Dava dosyasının incelenmesinden; işlemiş olduğu ihtilasen zimmet suçundan dolayı 4.4.1989 tarihinde görevden uzaklaştırılan davacının; yeniden görevine iade edilmesi için 18-19.3.1991 tarihinde yaptığı başvurusunun, 8.4.1991 günlü, 1991/02 sayılı Belediye Başkanlığı işlemiyle reddedildiği ve bakılan davanın da bu işlemin iptali istemiyle açıldığı; ancak, Danıştay Beşinci Dairesinin yukarıda gün ve sayısı belirtilen bozma kararına uyularak İdare Mahkemesince verilen … günlü, E:… sayılı ara kararı üzerine davalı idarece gönderilen 2.2.1995 günlü, 50 sayılı yazı ekindeki belgelerden, Belediye Encümeninin (bu davada iptali istenilen işlemle aynı tarihi taşıyan) 8.4.1991 günlü, 150 sayılı kararıyla davacının bu kez Devlet memurluğundan çıkarılmasına da karar verildiğinin anlaşıldığı; ancak, gerek dava dilekçesinde, gerekse davalı idarenin savunma dilekçesinde Belediye Encümeninin anılan kararıyla ilgili olarak herhangi bir bilgi veya belgenin Mahkemeye sunulmadığının görüldüğü; tüm bu hususların birlikte değerlendirilmesinden, davalı Belediyece, önce 8.4.1991 günlü, 1991/02 sayılı Başkanlık işleminin, sonra da 8.4.1991 günlü, 150 sayılı Encümen kararının tesis edildiğinin, sözkonusu Belediye Encümeni kararının davacıya tebliğ edilmediğinin ve davacının bu konuda bilgi sahibi olmadığının açık olduğu; buna göre, davacı isteminin, “kendisinin Devlet memurluğundan çıkarılması yolundaki Belediye Encümeni kararının da kaldırılmasını” içerdiğinin ve İdare Mahkemesinin temyize konu iptal kararının, davacının Devlet memurluğundan çıkarılması işleminin hukuki sonuçlarını da kapsayacak şekilde hüküm ifade edeceğinin kabulü gerekmektedir.

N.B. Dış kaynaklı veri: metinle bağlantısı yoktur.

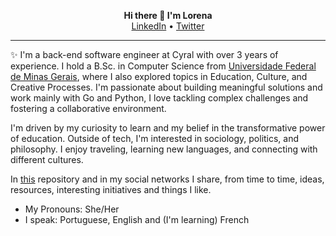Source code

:  <p align="center">
  <b>Hi there 👋 I'm Lorena </b><br>
  <a href="https://www.linkedin.com/in/lorenaleao/">LinkedIn</a> •
  <a href="https://twitter.com/llllleao">Twitter</a>
  <!--<br><br>-->
  <!--<img src="">-->
</p>

- - - -

✨ I'm a back-end software engineer at Cyral with over 3 years of experience. I hold a B.Sc. in Computer Science from [Universidade Federal de Minas Gerais](https://ufmg.br/), where I also explored topics in Education, Culture, and Creative Processes. I'm passionate about building meaningful solutions and work mainly with Go and Python, I love tackling complex challenges and fostering a collaborative environment.

I'm driven by my curiosity to learn and my belief in the transformative power of education. Outside of tech, I'm interested in sociology, politics, and philosophy. I enjoy traveling, learning new languages, and connecting with different cultures.


<!--:sparkles: I studied Computer Science and took a series of courses related to Culture and Creative Processes at the [Universidade Federal de Minas Gerais](https://ufmg.br/). Currently, I'm a software engineer at [Cyral](https://cyral.com/) and I do theater at the [Escola Livre de Artes](http://portalbelohorizonte.com.br/o-que-fazer/arte-e-cultura/centros-culturais/escola-livre-de-artes-arena-da-cultura-ela-arena).-->

<!--In parallel, I’m working on learning [Prolog](https://github.com/lorenaleao/learning-prolog) Go language more deeply and [Bash](https://github.com/lorenaleao/bash-scripts), studying algorithms and data structures and solving code problems. You can see more details of what I'm up to [here](https://github.com/lorenaleao/lorenaleao/blob/master/current-projects.md) and my past projects [here](https://github.com/lorenaleao/lorenaleao/blob/master/past-projects.md).--> 
In [this](https://github.com/lorenaleao/hello-world) repository and in my social networks I share, from time to time, ideas, resources, interesting initiatives and things I like.

- My Pronouns: She/Her
- I speak: Portuguese, English and (I'm learning) French
<!--
**lorenaleao/lorenaleao** is a ✨ _special_ ✨ repository because its `README.md` (this file) appears on your GitHub profile.

Here are some ideas to get you started:

Coisas que me interessam: educação, ler, explorar o mundo e idéias, filosofia, aprender, arte, computação, dançar, fotografia.
- 🌱 I’m currently learning ...
- 👯 I’m looking to collaborate on ...
- 🤔 I’m looking for help with ...
- 💬 Ask me about ...
- 📫 How to reach me: ...
- 😄 Pronouns: ...
- ⚡ Fun fact: ...

[![Lorena Leão's GitHub stats](https://github-readme-stats.vercel.app/api?username=lorenaleao&count_private=true&show_icons=true&theme=dark#gh-dark-mode-only)](https://github.com/anuraghazra/github-readme-stats)

[![Top Langs](https://github-readme-stats.vercel.app/api/top-langs/?username=lorenaleao&count_private=true&hide=jupyter%20notebook,javascript,html&layout=compact&theme=vue&langs_count=6)](https://github.com/anuraghazra/github-readme-stats)

[![Lorena Leão's GitHub stats](https://github-readme-stats.vercel.app/api?username=lorenaleao&count_private=true&show_icons=true&theme=vue)](https://github.com/anuraghazra/github-readme-stats)
-->








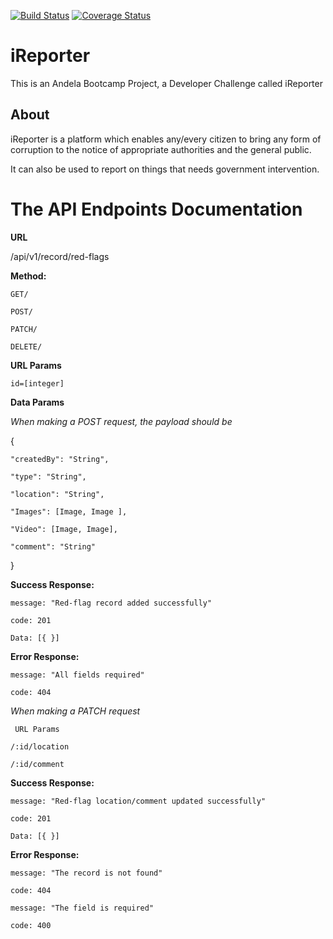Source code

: [![Build Status](https://travis-ci.com/Simplemart17/iReporter.svg?branch=develop)](https://travis-ci.com/Simplemart17/iReporter)
[![Coverage Status](https://coveralls.io/repos/github/Simplemart17/iReporter/badge.svg?branch=develop)](https://coveralls.io/github/Simplemart17/iReporter?branch=develop)

# iReporter
This is an Andela Bootcamp Project, a Developer Challenge called iReporter

## About
iReporter is a platform which enables any/every citizen to bring any form of corruption to the notice of appropriate authorities and the general public.

It can also be used to report on things that needs government intervention.


# The API Endpoints Documentation

**URL**

/api/v1/record/red-flags

**Method:**

`GET/`

`POST/`

`PATCH/`

`DELETE/`

**URL Params**

`id=[integer]`

**Data Params**

_When making a POST request, the payload should be_

  {
    
    "createdBy": "String",
    
    "type": "String",
    
    "location": "String",
    
    "Images": [Image, Image ],
    
    "Video": [Image, Image],
    
    "comment": "String"
  }
  
  **Success Response:**
  
  `message: "Red-flag record added successfully"`
  
  `code: 201`
  
  `Data: [{ }]`
  
  **Error Response:**
  
  `message: "All fields required"`
  
  `code: 404`
  
  _When making a PATCH request_
  
 ` URL Params`
 
  `/:id/location`
  
 `/:id/comment`
  
  **Success Response:**
  
 `message: "Red-flag location/comment updated successfully"`
 
  `code: 201`
  
  `Data: [{ }]`
  
  **Error Response:**
  
  `message: "The record is not found"`
  
  `code: 404`
  
  `message: "The field is required"`
  
  `code: 400`
  


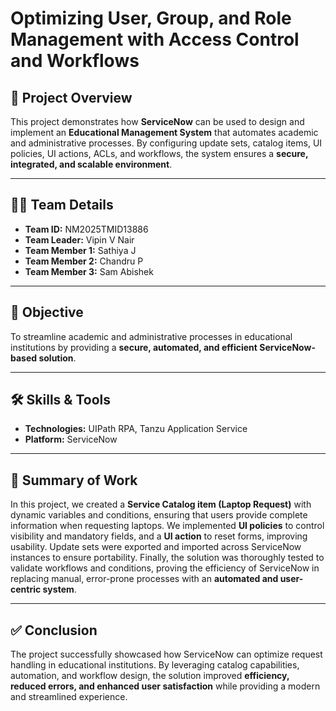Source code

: # Optimizing User, Group, and Role Management with Access Control and Workflows  

## 📌 Project Overview  
This project demonstrates how **ServiceNow** can be used to design and implement an **Educational Management System** that automates academic and administrative processes. By configuring update sets, catalog items, UI policies, UI actions, ACLs, and workflows, the system ensures a **secure, integrated, and scalable environment**.  

---

## 👨‍💻 Team Details  
- **Team ID:** NM2025TMID13886  
- **Team Leader:** Vipin V Nair  
- **Team Member 1:** Sathiya J  
- **Team Member 2:** Chandru P  
- **Team Member 3:** Sam Abishek  

---

## 🎯 Objective  
To streamline academic and administrative processes in educational institutions by providing a **secure, automated, and efficient ServiceNow-based solution**.  

---

## 🛠️ Skills & Tools  
- **Technologies:** UIPath RPA, Tanzu Application Service  
- **Platform:** ServiceNow  

---

## 📖 Summary of Work  
In this project, we created a **Service Catalog item (Laptop Request)** with dynamic variables and conditions, ensuring that users provide complete information when requesting laptops. We implemented **UI policies** to control visibility and mandatory fields, and a **UI action** to reset forms, improving usability. Update sets were exported and imported across ServiceNow instances to ensure portability. Finally, the solution was thoroughly tested to validate workflows and conditions, proving the efficiency of ServiceNow in replacing manual, error-prone processes with an **automated and user-centric system**.  

---

## ✅ Conclusion  
The project successfully showcased how ServiceNow can optimize request handling in educational institutions. By leveraging catalog capabilities, automation, and workflow design, the solution improved **efficiency, reduced errors, and enhanced user satisfaction** while providing a modern and streamlined experience.  
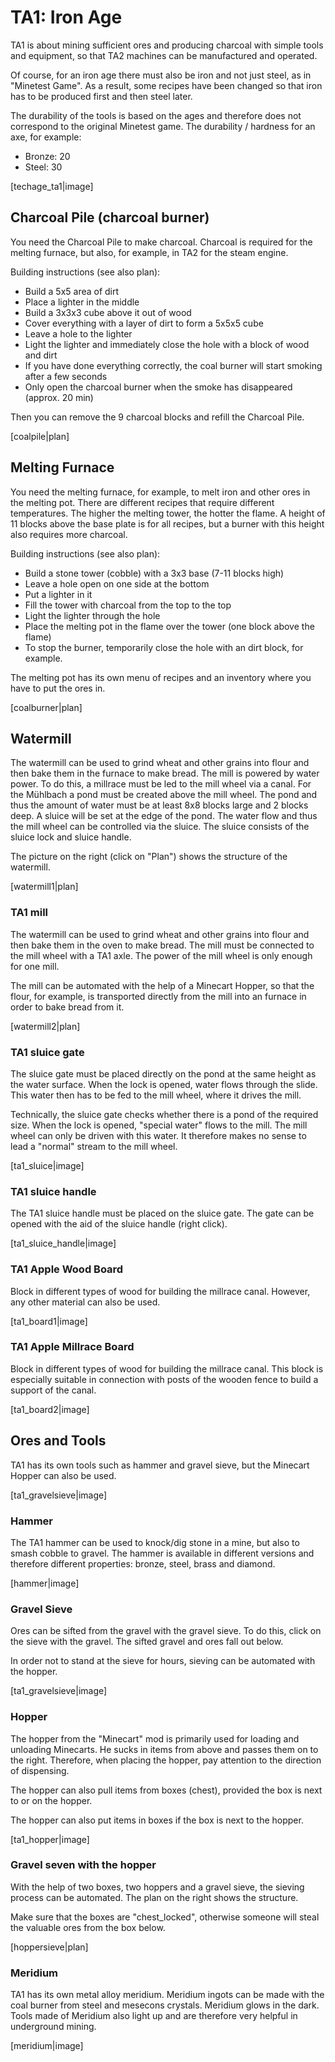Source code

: # TA1: Iron Age

TA1 is about mining sufficient ores and producing charcoal with simple tools and equipment, so that TA2 machines can be manufactured and operated.

Of course, for an iron age there must also be iron and not just steel, as in "Minetest Game". As a result, some recipes have been changed so that iron has to be produced first and then steel later.

The durability of the tools is based on the ages and therefore does not correspond to the original Minetest game.
The durability / hardness for an axe, for example:

* Bronze: 20
* Steel: 30

[techage_ta1|image]


## Charcoal Pile (charcoal burner)

You need the Charcoal Pile to make charcoal. Charcoal is required for the melting furnace, but also, for example, in TA2 for the steam engine.

Building instructions (see also plan):

- Build a 5x5 area of ​​dirt
- Place a lighter in the middle
- Build a 3x3x3 cube above it out of wood
- Cover everything with a layer of dirt to form a 5x5x5 cube
- Leave a hole to the lighter
- Light the lighter and immediately close the hole with a block of wood and dirt
- If you have done everything correctly, the coal burner will start smoking after a few seconds
- Only open the charcoal burner when the smoke has disappeared (approx. 20 min)

Then you can remove the 9 charcoal blocks and refill the Charcoal Pile.

[coalpile|plan]


## Melting Furnace

You need the melting furnace, for example, to melt iron and other ores in the melting pot. There are different recipes that require different temperatures. The higher the melting tower, the hotter the flame. A height of 11 blocks above the base plate is for all recipes, but a burner with this height also requires more charcoal.

Building instructions (see also plan):

* Build a stone tower (cobble) with a 3x3 base (7-11 blocks high)
* Leave a hole open on one side at the bottom
* Put a lighter in it
* Fill the tower with charcoal from the top to the top
* Light the lighter through the hole
* Place the melting pot in the flame over the tower
  (one block above the flame)
* To stop the burner, temporarily close the hole with an dirt block, for example.

The melting pot has its own menu of recipes and an inventory where you have to put the ores in.

[coalburner|plan]



## Watermill

The watermill can be used to grind wheat and other grains into flour and then bake them in the furnace to make bread. 
The mill is powered by water power. To do this, a millrace must be led to the mill wheel via a canal. For the Mühlbach a pond must be created above the mill wheel. The pond and thus the amount of water must be at least 8x8 blocks large and 2 blocks deep. A sluice will be set at the edge of the pond. The water flow and thus the mill wheel can be controlled via the sluice. The sluice consists of the sluice lock and sluice handle.

The picture on the right (click on "Plan") shows the structure of the watermill. 

[watermill1|plan]


### TA1 mill

The watermill can be used to grind wheat and other grains into flour and then bake them in the oven to make bread. The mill must be connected to the mill wheel with a TA1 axle. The power of the mill wheel is only enough for one mill.

The mill can be automated with the help of a Minecart Hopper, so that the flour, for example, is transported directly from the mill into an furnace in order to bake bread from it.

[watermill2|plan]

### TA1 sluice gate

The sluice gate must be placed directly on the pond at the same height as the water surface. When the lock is opened, water flows through the slide. This water then has to be fed to the mill wheel, where it drives the mill.

Technically, the sluice gate checks whether there is a pond of the required size. When the lock is opened, "special water" flows to the mill. The mill wheel can only be driven with this water. It therefore makes no sense to lead a "normal" stream to the mill wheel.

[ta1_sluice|image]

### TA1 sluice handle

The TA1 sluice handle must be placed on the sluice gate. The gate can be opened with the aid of the sluice handle (right click).

[ta1_sluice_handle|image]

### TA1 Apple Wood Board

Block in different types of wood for building the millrace canal. However, any other material can also be used.

[ta1_board1|image]

### TA1 Apple Millrace Board

Block in different types of wood for building the millrace canal. This block is especially suitable in connection
with posts of the wooden fence to build a support of the canal.

[ta1_board2|image]



## Ores and Tools

TA1 has its own tools such as hammer and gravel sieve, but the Minecart Hopper can also be used.

[ta1_gravelsieve|image]


### Hammer

The TA1 hammer can be used to knock/dig stone in a mine, but also to smash cobble to gravel. The hammer is available in different versions and therefore different properties: bronze, steel, brass and diamond.

[hammer|image]


### Gravel Sieve

Ores can be sifted from the gravel with the gravel sieve. To do this, click on the sieve with the gravel. The sifted gravel and ores fall out below.

In order not to stand at the sieve for hours, sieving can be automated with the hopper.

[ta1_gravelsieve|image]


### Hopper

The hopper from the "Minecart" mod is primarily used for loading and unloading Minecarts. He sucks in items from above and passes them on to the right. Therefore, when placing the hopper, pay attention to the direction of dispensing.

The hopper can also pull items from boxes (chest), provided the box is next to or on the hopper.

The hopper can also put items in boxes if the box is next to the hopper.

[ta1_hopper|image]


### Gravel seven with the hopper

With the help of two boxes, two hoppers and a gravel sieve, the sieving process can be automated. The plan on the right shows the structure.

Make sure that the boxes are "chest_locked", otherwise someone will steal the valuable ores from the box below.

[hoppersieve|plan]


### Meridium

TA1 has its own metal alloy meridium. Meridium ingots can be made with the coal burner from steel and mesecons crystals. Meridium glows in the dark. Tools made of Meridium also light up and are therefore very helpful in underground mining.

[meridium|image]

Açıklanan nedenlerle, davalı idarenin temyiz isteminin reddiyle, … İdare Mahkemesinin … günlü, E:…, K:… sayılı kararının yukarıda belirtilen gerekçenin de eklenmesi suretiyle onanmasına, temyiz giderlerinin istemde bulunan davalı üzerinde bırakılmasına, 23.10.1997 tarihinde oyçokluğu ile karar verildi.

(X) AZLIK OYU:
Dava konusu olayda, işlemiş olduğu ihtilasen zimmet suçundan dolayı yapılan yargılaması sonucunda … Ağır Ceza Mahkemesince davacıya verilen ve Mahkemece tecil edilmiş bulunan cezanın; 657 sayılı Devlet Memurları Kanununun 48. maddesinin olay tarihinde yürürlükte bulunan 3409 sayılı Kanunla değişik A-5. fıkra hükmü karşısında adıgeçenin Devlet memurluğuna atanmasına engel oluşturmadığı açık ise de; bu davaya konu işlem ile aynı tarihte tesis edilen 8.4.1991 günlü, 150 sayılı Belediye Encümeni kararıyla davacının Devlet memurluğundan çıkarılmasına da karar verildiği dosyanın incelenmesinden anlaşılmış olup; bu durum karşısında, davacının göreve iade isteminin açıktan atama koşulları içerisinde değerlendirilmesi gerektiğinden ve açıktan atama konusunda idare geniş bir takdir yetkisine sahip bulunduğundan, davacının bu yöndeki istemini olumlu sonuçlandırmak konusunda idarenin yargı kararıyla zorlanamayacağı kuşkusuzdur. Belirtilen nedenlerle, İdare Mahkemesi kararının bozulması gerektiği görüşüyle aksi yönde verilen çoğunluk kararına katılmıyorum.